> [TO DO] Copy every line that contains the string "netflix" from the entries below.

> [RECORDS SUPPLIED]
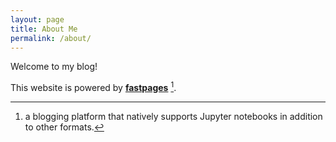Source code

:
 ```yaml
---
layout: page
title: About Me
permalink: /about/
---
```


Welcome to my blog!

This website is powered by **[fastpages](https://github.com/fastai/fastpages)** [^1].



[^1]:a blogging platform that natively supports Jupyter notebooks in addition to other formats.
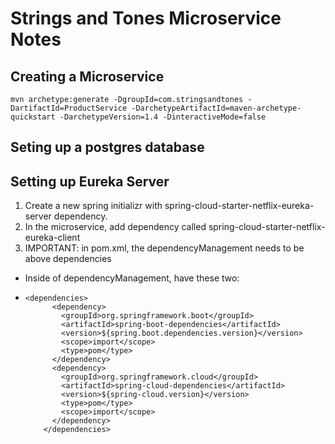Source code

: # Strings and Tones Microservice Notes

## Creating a Microservice
`mvn archetype:generate -DgroupId=com.stringsandtones -DartifactId=ProductService -DarchetypeArtifactId=maven-archetype-quickstart -DarchetypeVersion=1.4 -DinteractiveMode=false`

## Seting up a postgres database


## Setting up Eureka Server
1. Create a new spring initializr with spring-cloud-starter-netflix-eureka-server dependency.
2. In the microservice, add dependency called spring-cloud-starter-netflix-eureka-client
3. IMPORTANT: in pom.xml, the dependencyManagement needs to be above dependencies
  - Inside of dependencyManagement, have these two:
  - ```
    <dependencies>
          <dependency>
            <groupId>org.springframework.boot</groupId>
            <artifactId>spring-boot-dependencies</artifactId>
            <version>${spring.boot.dependencies.version}</version>
            <scope>import</scope>
            <type>pom</type>
          </dependency>
          <dependency>
            <groupId>org.springframework.cloud</groupId>
            <artifactId>spring-cloud-dependencies</artifactId>
            <version>${spring-cloud.version}</version>
            <type>pom</type>
            <scope>import</scope>
          </dependency>
        </dependencies>

      ```
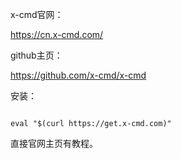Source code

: x-cmd官网：

https://cn.x-cmd.com/

github主页：

https://github.com/x-cmd/x-cmd

安装：

```

eval "$(curl https://get.x-cmd.com)"

```

直接官网主页有教程。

> [ANSWER TO THIS PROBLEM]
1. Create a new spring initializr with spring-cloud-starter-netflix-eureka-server dependency.
2. In the microservice, add dependency called spring-cloud-starter-netflix-eureka-client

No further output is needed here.